■ **YOUR TASK**:
All of the entries are to be returned word for word.

:: ENTRIES SHOWN ::

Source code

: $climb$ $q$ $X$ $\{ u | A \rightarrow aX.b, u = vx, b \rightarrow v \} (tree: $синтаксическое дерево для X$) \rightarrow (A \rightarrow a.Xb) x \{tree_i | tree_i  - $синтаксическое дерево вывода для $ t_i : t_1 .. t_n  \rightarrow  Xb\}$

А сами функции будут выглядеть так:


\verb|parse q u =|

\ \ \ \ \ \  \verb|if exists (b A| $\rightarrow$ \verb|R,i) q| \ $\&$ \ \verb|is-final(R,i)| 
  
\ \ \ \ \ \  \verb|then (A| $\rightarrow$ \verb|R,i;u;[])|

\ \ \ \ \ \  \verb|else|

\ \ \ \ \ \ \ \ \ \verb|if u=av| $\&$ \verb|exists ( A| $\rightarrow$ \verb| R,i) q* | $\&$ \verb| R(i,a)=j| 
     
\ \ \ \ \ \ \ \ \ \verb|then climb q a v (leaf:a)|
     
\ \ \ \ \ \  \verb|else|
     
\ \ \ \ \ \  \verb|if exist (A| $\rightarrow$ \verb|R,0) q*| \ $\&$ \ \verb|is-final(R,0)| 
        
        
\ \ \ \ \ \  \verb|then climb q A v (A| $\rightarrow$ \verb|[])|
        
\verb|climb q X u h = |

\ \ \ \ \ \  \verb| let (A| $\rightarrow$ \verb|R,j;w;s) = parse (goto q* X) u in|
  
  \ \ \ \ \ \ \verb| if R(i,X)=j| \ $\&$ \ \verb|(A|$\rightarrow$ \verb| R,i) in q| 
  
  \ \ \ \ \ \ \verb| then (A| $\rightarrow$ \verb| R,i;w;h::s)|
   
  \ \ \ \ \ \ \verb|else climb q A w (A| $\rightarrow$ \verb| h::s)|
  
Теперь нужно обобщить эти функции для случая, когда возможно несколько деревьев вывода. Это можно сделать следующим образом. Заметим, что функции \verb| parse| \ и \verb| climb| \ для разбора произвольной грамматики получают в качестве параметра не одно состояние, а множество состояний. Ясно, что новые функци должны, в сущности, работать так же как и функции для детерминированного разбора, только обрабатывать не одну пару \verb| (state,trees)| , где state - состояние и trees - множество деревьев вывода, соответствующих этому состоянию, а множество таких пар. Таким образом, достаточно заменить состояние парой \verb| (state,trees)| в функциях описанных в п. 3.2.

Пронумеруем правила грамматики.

:::

■ **SOLUTION FOR THIS PROBLEM**:
Source code

: $climb$ $q$ $X$ $\{ u | A \rightarrow aX.b, u = vx, b \rightarrow v \} (tree: $синтаксическое дерево для X$) \rightarrow (A \rightarrow a.Xb) x \{tree_i | tree_i  - $синтаксическое дерево вывода для $ t_i : t_1 .. t_n  \rightarrow  Xb\}$

А сами функции будут выглядеть так:


\verb|parse q u =|

\ \ \ \ \ \  \verb|if exists (b A| $\rightarrow$ \verb|R,i) q| \ $\&$ \ \verb|is-final(R,i)| 
  
\ \ \ \ \ \  \verb|then (A| $\rightarrow$ \verb|R,i;u;[])|

\ \ \ \ \ \  \verb|else|

\ \ \ \ \ \ \ \ \ \verb|if u=av| $\&$ \verb|exists ( A| $\rightarrow$ \verb| R,i) q* | $\&$ \verb| R(i,a)=j| 
     
\ \ \ \ \ \ \ \ \ \verb|then climb q a v (leaf:a)|
     
\ \ \ \ \ \  \verb|else|
     
\ \ \ \ \ \  \verb|if exist (A| $\rightarrow$ \verb|R,0) q*| \ $\&$ \ \verb|is-final(R,0)| 
        
        
\ \ \ \ \ \  \verb|then climb q A v (A| $\rightarrow$ \verb|[])|
        
\verb|climb q X u h = |

\ \ \ \ \ \  \verb| let (A| $\rightarrow$ \verb|R,j;w;s) = parse (goto q* X) u in|
  
  \ \ \ \ \ \ \verb| if R(i,X)=j| \ $\&$ \ \verb|(A|$\rightarrow$ \verb| R,i) in q| 
  
  \ \ \ \ \ \ \verb| then (A| $\rightarrow$ \verb| R,i;w;h::s)|
   
  \ \ \ \ \ \ \verb|else climb q A w (A| $\rightarrow$ \verb| h::s)|
  
Теперь нужно обобщить эти функции для случая, когда возможно несколько деревьев вывода. Это можно сделать следующим образом. Заметим, что функции \verb| parse| \ и \verb| climb| \ для разбора произвольной грамматики получают в качестве параметра не одно состояние, а множество состояний. Ясно, что новые функци должны, в сущности, работать так же как и функции для детерминированного разбора, только обрабатывать не одну пару \verb| (state,trees)| , где state - состояние и trees - множество деревьев вывода, соответствующих этому состоянию, а множество таких пар. Таким образом, достаточно заменить состояние парой \verb| (state,trees)| в функциях описанных в п. 3.2.

Пронумеруем правила грамматики.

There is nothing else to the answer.